Tuesday, May 8, 2012

Preliminary work will start this fall at Superfund site in Milford

MILFORD – Almost a quarter-century after it was added to the list of Superfund sites, preparatory work should start this fall at the location of the former Fletcher Paint Works near the Milford Oval.

The federal Environmental Protection Agency announced last week that it would begin testing at the site to determine where to put support walls needed to excavate soil that had been contaminated by years of leaking or dumped oil and chemical solvents. The pollution leaked into a major aquifer and forced Milford to close a well that once served a third of the town.

EPA said it will start site preparation work this fall, including the construction of an alternate access to Keyes Park from the western end of the park, where Permatech.

The road entrance to the park runs alongside the Fletcher site and will be blocked at least part of the time.

Actual removal of the tainted soil will not start until 2013.

EPA plans to dig up thousands of cubic yards of contaminated soil, truck it to New York state and store it in a landfill. New soil will be brought in the 2-acre site on Elm Street.

For many years EPA talked about “baking” the pollution out of the soil, but that proved too expensive and slow, and the idea was abandoned.
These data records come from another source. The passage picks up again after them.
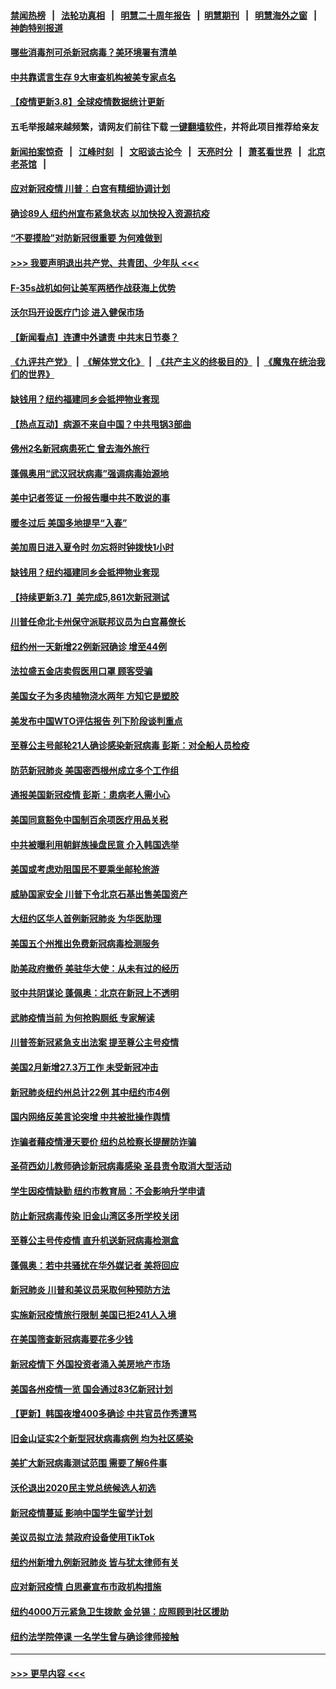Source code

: #### [禁闻热榜](热点新闻.md?=0)  &nbsp;&nbsp;|&nbsp;&nbsp; [法轮功真相](https://github.com/gfw-breaker/truth/blob/master/README.md?=0) &nbsp;&nbsp;|&nbsp;&nbsp; [明慧二十周年报告](https://github.com/gfw-breaker/mh-reports/blob/master/README.md?=0) &nbsp;&nbsp;|&nbsp;&nbsp;[明慧期刊](https://github.com/gfw-breaker/mh-qikan) &nbsp;&nbsp;|&nbsp;&nbsp; [明慧海外之窗](https://github.com/gfw-breaker/mh-news/blob/master/README.md?=0) &nbsp;&nbsp;|&nbsp;&nbsp; [神韵特别报道](https://github.com/gfw-breaker/mh-news/blob/master/shenyun.md?=0)
#### [哪些消毒剂可杀新冠病毒？美环境署有清单](../pages/nsc412/n11923343.md?t=03090903) 
#### [中共靠谎言生存 9大审查机构被美专家点名](../pages/nsc412/n11925444.md?t=03090903) 
#### [【疫情更新3.8】全球疫情数据统计更新](../pages/nsc412/n11923562.md?t=03090903) 
#### 五毛举报越来越频繁，请网友们前往下载 [一键翻墙软件](https://github.com/gfw-breaker/ssr-accounts)，并将此项目推荐给亲友
#### [新闻拍案惊奇](https://github.com/gfw-breaker/banned-news/blob/master/pages/link4.md) &nbsp;&nbsp;|&nbsp;&nbsp; [江峰时刻](https://github.com/gfw-breaker/banned-news/blob/master/pages/link4.md) &nbsp;&nbsp;|&nbsp;&nbsp; [文昭谈古论今](https://github.com/gfw-breaker/banned-news/blob/master/pages/link4.md) &nbsp;&nbsp;|&nbsp;&nbsp; [天亮时分](https://github.com/gfw-breaker/banned-news/blob/master/pages/link4.md) &nbsp;&nbsp;|&nbsp;&nbsp; [萧茗看世界](https://github.com/gfw-breaker/banned-news/blob/master/pages/link4.md) &nbsp;&nbsp;|&nbsp;&nbsp; [北京老茶馆](https://github.com/gfw-breaker/banned-news/blob/master/pages/link4.md) &nbsp;&nbsp;|&nbsp;&nbsp; 
#### [应对新冠疫情 川普：白宫有精细协调计划](../pages/nsc412/n11925128.md?t=03090903) 
#### [确诊89人  纽约州宣布紧急状态  以加快投入资源抗疫](../pages/nsc412/n11925077.md?t=03090903) 
#### [“不要摸脸”对防新冠很重要 为何难做到](../pages/nsc412/n11916113.md?t=03090903) 
#### [>>> 我要声明退出共产党、共青团、少年队 <<<](https://github.com/begood0513/goodnews/blob/master/quit/letter.md) 
#### [F-35s战机如何让美军两栖作战获海上优势](../pages/nsc412/n11896520.md?t=03090903) 
#### [沃尔玛开设医疗门诊 进入健保市场](../pages/nsc412/n11923534.md?t=03090903) 
#### [【新闻看点】连遭中外谴责 中共末日节奏？](../pages/nsc412/n11923402.md?t=03090903) 
#### [《九评共产党》](https://github.com/begood0513/9ping.md/blob/master/README.md) &nbsp;|&nbsp; [《解体党文化》](../../../../jtdwh.md/blob/master/README.md)  &nbsp;|&nbsp; [《共产主义的终极目的》](../../../../gczydzjmd.md/blob/master/README.md) &nbsp;|&nbsp; [《魔鬼在统治我们的世界》](../../../../mgztzwmdsj.md/blob/master/README.md) 
#### [缺钱用？纽约福建同乡会抵押物业套现](../pages/nsc412/n11923090.md?t=03090903) 
#### [【热点互动】病源不来自中国？中共甩锅3部曲](../pages/nsc412/n11923404.md?t=03090903) 
#### [佛州2名新冠病患死亡 曾去海外旅行](../pages/nsc412/n11923309.md?t=03090903) 
#### [蓬佩奥用“武汉冠状病毒”强调病毒始源地](../pages/nsc412/n11923252.md?t=03090903) 
#### [美中记者签证 一份报告曝中共不敢说的事](../pages/nsc412/n11923242.md?t=03090903) 
#### [暖冬过后 美国多地提早“入春”](../pages/nsc412/n11923232.md?t=03090903) 
#### [美加周日进入夏令时 勿忘将时钟拨快1小时](../pages/nsc412/n11923222.md?t=03090903) 
#### [缺钱用？纽约福建同乡会抵押物业套现](../pages/nsc412/n11921870.md?t=03090903) 
#### [【持续更新3.7】美完成5,861次新冠测试](../pages/nsc412/n11921647.md?t=03090903) 
#### [川普任命北卡州保守派联邦议员为白宫幕僚长](../pages/nsc412/n11922507.md?t=03090903) 
#### [纽约州一天新增22例新冠确诊  增至44例](../pages/nsc412/n11922043.md?t=03090903) 
#### [法拉盛五金店卖假医用口罩  顾客受骗](../pages/nsc412/n11922036.md?t=03090903) 
#### [美国女子为多肉植物浇水两年 方知它是塑胶](../pages/nsc412/n11921742.md?t=03090903) 
#### [美发布中国WTO评估报告 列下阶段谈判重点](../pages/nsc412/n11921572.md?t=03090903) 
#### [至尊公主号邮轮21人确诊感染新冠病毒   彭斯：对全船人员检疫](../pages/nsc412/n11921909.md?t=03090903) 
#### [防范新冠肺炎 美国密西根州成立多个工作组](../pages/nsc412/n11921740.md?t=03090903) 
#### [通报美国新冠疫情 彭斯：患病老人需小心](../pages/nsc412/n11921714.md?t=03090903) 
#### [美国同意豁免中国制百余项医疗用品关税](../pages/nsc412/n11921400.md?t=03090903) 
#### [中共被曝利用朝鲜族操盘民意 介入韩国选举](../pages/nsc412/n11921006.md?t=03090903) 
#### [美国或考虑劝阻国民不要乘坐邮轮旅游](../pages/nsc412/n11921247.md?t=03090903) 
#### [威胁国家安全 川普下令北京石基出售美国资产](../pages/nsc412/n11921036.md?t=03090903) 
#### [大纽约区华人首例新冠肺炎  为华医助理](../pages/nsc412/n11921110.md?t=03090903) 
#### [美国五个州推出免费新冠病毒检测服务](../pages/nsc412/n11921001.md?t=03090903) 
#### [助美政府撤侨 美驻华大使：从未有过的经历](../pages/nsc412/n11920832.md?t=03090903) 
#### [驳中共阴谋论 蓬佩奥：北京在新冠上不透明](../pages/nsc412/n11920846.md?t=03090903) 
#### [武肺疫情当前 为何抢购厕纸 专家解读](../pages/nsc412/n11920844.md?t=03090903) 
#### [川普签新冠紧急支出法案 提至尊公主号疫情](../pages/nsc412/n11920654.md?t=03090903) 
#### [美国2月新增27.3万工作 未受新冠冲击](../pages/nsc412/n11920460.md?t=03090903) 
#### [新冠肺炎纽约州总计22例  其中纽约市4例](../pages/nsc412/n11919291.md?t=03090903) 
#### [国内网络反美言论突增 中共被批操作舆情](../pages/nsc412/n11919024.md?t=03090903) 
#### [诈骗者藉疫情漫天要价  纽约总检察长提醒防诈骗](../pages/nsc412/n11919284.md?t=03090903) 
#### [圣荷西幼儿教师确诊新冠病毒感染  圣县责令取消大型活动](../pages/nsc412/n11919383.md?t=03090903) 
#### [学生因疫情缺勤  纽约市教育局：不会影响升学申请](../pages/nsc412/n11919278.md?t=03090903) 
#### [防止新冠病毒传染   旧金山湾区多所学校关闭](../pages/nsc412/n11919366.md?t=03090903) 
#### [至尊公主号传疫情  直升机送新冠病毒检测盒](../pages/nsc412/n11919347.md?t=03090903) 
#### [蓬佩奥：若中共骚扰在华外媒记者 美将回应](../pages/nsc412/n11918836.md?t=03090903) 
#### [新冠肺炎 川普和美议员采取何种预防方法](../pages/nsc412/n11918395.md?t=03090903) 
#### [实施新冠疫情旅行限制 美国已拒241人入境](../pages/nsc412/n11918515.md?t=03090903) 
#### [在美国筛查新冠病毒要花多少钱](../pages/nsc412/n11918422.md?t=03090903) 
#### [新冠疫情下 外国投资者涌入美房地产市场](../pages/nsc412/n11918415.md?t=03090903) 
#### [美国各州疫情一览 国会通过83亿新冠计划](../pages/nsc412/n11918191.md?t=03090903) 
#### [【更新】韩国夜增400多确诊 中共官员作秀遭骂](../pages/nsc412/n11890652.md?t=03090903) 
#### [旧金山证实2个新型冠状病毒病例 均为社区感染](../pages/nsc412/n11918219.md?t=03090903) 
#### [美扩大新冠病毒测试范围 需要了解6件事](../pages/nsc412/n11917886.md?t=03090903) 
#### [沃伦退出2020民主党总统候选人初选](../pages/nsc412/n11917882.md?t=03090903) 
#### [新冠疫情蔓延 影响中国学生留学计划](../pages/nsc412/n11917952.md?t=03090903) 
#### [美议员拟立法 禁政府设备使用TikTok](../pages/nsc412/n11917577.md?t=03090903) 
#### [纽约州新增九例新冠肺炎 皆与犹太律师有关](../pages/nsc412/n11916367.md?t=03090903) 
#### [应对新冠疫情 白思豪宣布市政机构措施](../pages/nsc412/n11916356.md?t=03090903) 
#### [纽约4000万元紧急卫生拨款  金兑锡：应照顾到社区援助](../pages/nsc412/n11916337.md?t=03090903) 
#### [纽约法学院停课  一名学生曾与确诊律师接触](../pages/nsc412/n11916340.md?t=03090903) 

----
#### [ >>> 更早内容 <<< ](../indexes/nsc412-earlier.md)
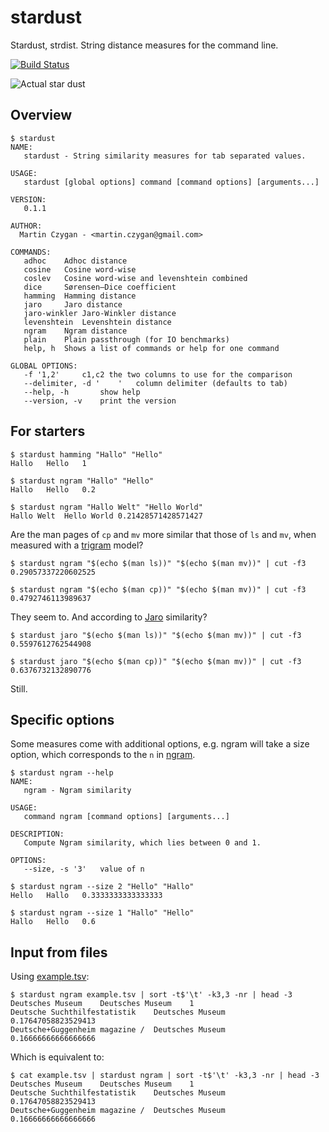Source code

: stardust
========

Stardust, strdist. String distance measures for the command line.

[![Build Status](http://img.shields.io/travis/miku/stardust.svg?style=flat)](https://travis-ci.org/miku/stardust)

![Actual star dust](http://www.jpl.nasa.gov/images/herschel/20120110/pia15254-640.jpg)

Overview
--------

    $ stardust
    NAME:
       stardust - String similarity measures for tab separated values.

    USAGE:
       stardust [global options] command [command options] [arguments...]

    VERSION:
       0.1.1

    AUTHOR:
      Martin Czygan - <martin.czygan@gmail.com>

    COMMANDS:
       adhoc    Adhoc distance
       cosine   Cosine word-wise
       coslev   Cosine word-wise and levenshtein combined
       dice     Sørensen–Dice coefficient
       hamming  Hamming distance
       jaro     Jaro distance
       jaro-winkler Jaro-Winkler distance
       levenshtein  Levenshtein distance
       ngram    Ngram distance
       plain    Plain passthrough (for IO benchmarks)
       help, h  Shows a list of commands or help for one command

    GLOBAL OPTIONS:
       -f '1,2'     c1,c2 the two columns to use for the comparison
       --delimiter, -d '    '   column delimiter (defaults to tab)
       --help, -h       show help
       --version, -v    print the version

For starters
------------

    $ stardust hamming "Hallo" "Hello"
    Hallo   Hello   1

    $ stardust ngram "Hallo" "Hello"
    Hallo   Hello   0.2

    $ stardust ngram "Hallo Welt" "Hello World"
    Hallo Welt  Hello World 0.21428571428571427

Are the man pages of `cp` and `mv` more similar that those of `ls` and `mv`,
when measured with a [trigram](http://en.wikipedia.org/wiki/Trigram) model?

    $ stardust ngram "$(echo $(man ls))" "$(echo $(man mv))" | cut -f3
    0.29057337220602525

    $ stardust ngram "$(echo $(man cp))" "$(echo $(man mv))" | cut -f3
    0.4792746113989637

They seem to. And according to [Jaro](http://en.wikipedia.org/wiki/Jaro%E2%80%93Winkler_distance) similarity?

    $ stardust jaro "$(echo $(man ls))" "$(echo $(man mv))" | cut -f3
    0.5597612762544908

    $ stardust jaro "$(echo $(man cp))" "$(echo $(man mv))" | cut -f3
    0.6376732132890776

Still.

Specific options
----------------

Some measures come with additional options, e.g. ngram will take a size
option, which corresponds to the `n` in [ngram](http://en.wikipedia.org/wiki/N-gram).

    $ stardust ngram --help
    NAME:
       ngram - Ngram similarity

    USAGE:
       command ngram [command options] [arguments...]

    DESCRIPTION:
       Compute Ngram similarity, which lies between 0 and 1.

    OPTIONS:
       --size, -s '3'   value of n

    $ stardust ngram --size 2 "Hello" "Hallo"
    Hello   Hallo   0.3333333333333333

    $ stardust ngram --size 1 "Hallo" "Hello"
    Hallo   Hello   0.6

Input from files
----------------

Using [example.tsv](https://github.com/miku/stardust/blob/7c57b0ba58894b72d1dab400bd09914351725788/example.tsv):

    $ stardust ngram example.tsv | sort -t$'\t' -k3,3 -nr | head -3
    Deutsches Museum    Deutsches Museum    1
    Deutsche Suchthilfestatistik    Deutsches Museum    0.17647058823529413
    Deutsche+Guggenheim magazine /  Deutsches Museum    0.16666666666666666

Which is equivalent to:

    $ cat example.tsv | stardust ngram | sort -t$'\t' -k3,3 -nr | head -3
    Deutsches Museum    Deutsches Museum    1
    Deutsche Suchthilfestatistik    Deutsches Museum    0.17647058823529413
    Deutsche+Guggenheim magazine /  Deutsches Museum    0.16666666666666666
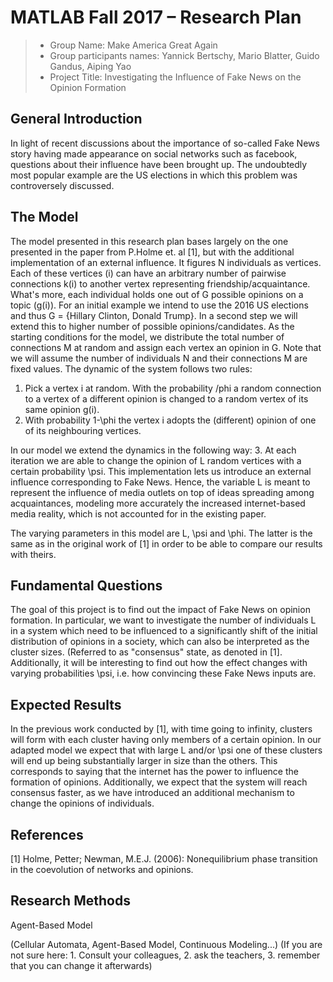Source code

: ﻿# MATLAB Fall 2017 – Research Plan


> * Group Name: Make America Great Again
> * Group participants names: Yannick Bertschy, Mario Blatter, Guido Gandus, Aiping Yao
> * Project Title: Investigating the Influence of Fake News on the Opinion Formation

## General Introduction

In light of recent discussions about the importance of so-called Fake News story having made appearance on social networks such as facebook, questions about their influence have been brought up.
The undoubtedly most popular example are the US elections in which this problem was controversely discussed.

## The Model
The model presented in this research plan bases largely on the one presented in the paper from P.Holme et. al [1], but with the additional implementation of an external influence.
It figures N individuals as vertices. Each of these vertices (i) can have an arbitrary number of pairwise connections k(i) to another vertex representing friendship/acquaintance.
What's more, each individual holds one out of G possible opinions on a topic (g(i)). For an initial example we intend to use the 2016 US elections and thus G = {Hillary Clinton, Donald Trump}. In a second step we will extend this to higher number of possible opinions/candidates.
As the starting conditions for the model, we distribute the total number of connections M at random and assign each vertex an opinion in G.
Note that we will assume the number of individuals N and their connections M are fixed values.
The dynamic of the system follows two rules:
1. Pick a vertex i at random. With the probability /phi a random connection to a vertex of a different opinion is changed to a random vertex of its same opinion g(i).
2. With probability 1-\phi the vertex i adopts the (different) opinion of one of its neighbouring vertices.

In our model we extend the dynamics in the following way:
3. At each iteration we are able to change the opinion of L random vertices with a certain probability \psi. This implementation lets us introduce an external influence corresponding to Fake News.
Hence, the variable L is meant to represent the influence of media outlets on top of ideas spreading among acquaintances, modeling more accurately the increased internet-based media reality, which is not accounted for in the existing paper.

The varying parameters in this model are L, \psi and \phi. The latter is the same as in the original work of [1] in order to be able to compare our results with theirs.

## Fundamental Questions

The goal of this project is to find out the impact of Fake News on opinion formation.
In particular, we want to investigate the number of individuals L in a system which need to be influenced to a significantly shift of the initial distribution of opinions in a society, which can also be interpreted as the cluster sizes. (Referred to as "consensus" state, as denoted in [1].
Additionally, it will be interesting to find out how the effect changes with varying probabilities \psi, i.e. how convincing these Fake News inputs are.

## Expected Results

In the previous work conducted by [1], with time going to infinity, clusters will form with each cluster having only members of a certain opinion. 
In our adapted model we expect that with large L and/or \psi one of these clusters will end up being substantially larger in size than the others. This corresponds to saying that the internet has the power to influence the formation of opinions.
Additionally, we expect that the system will reach consensus faster, as we have introduced an additional mechanism to change the opinions of individuals.

## References 

[1] Holme, Petter; Newman, M.E.J. (2006): Nonequilibrium phase transition in the coevolution of networks and opinions. 

## Research Methods

Agent-Based Model

(Cellular Automata, Agent-Based Model, Continuous Modeling...) (If you are not sure here: 1. Consult your colleagues, 2. ask the teachers, 3. remember that you can change it afterwards)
Cleanup work will also be done at a small plot of Mill Street a few hundred yards south, where Fletcher and other companies stored material.

The work is expected to take around two years. When it’s finished, the site it will become a park and parking lot.

The primary contaminants at the site are polychlorinated biphenyls. Hundreds of drums of scrap pyranol containing PCBs and trichloroethylene were stored there during the 1950s through the 1970s.

Milford has another Superfund site, the former OK Tool site at the west end of Elm Street. EPA has been cleaning the underground water at that site for close to a decade.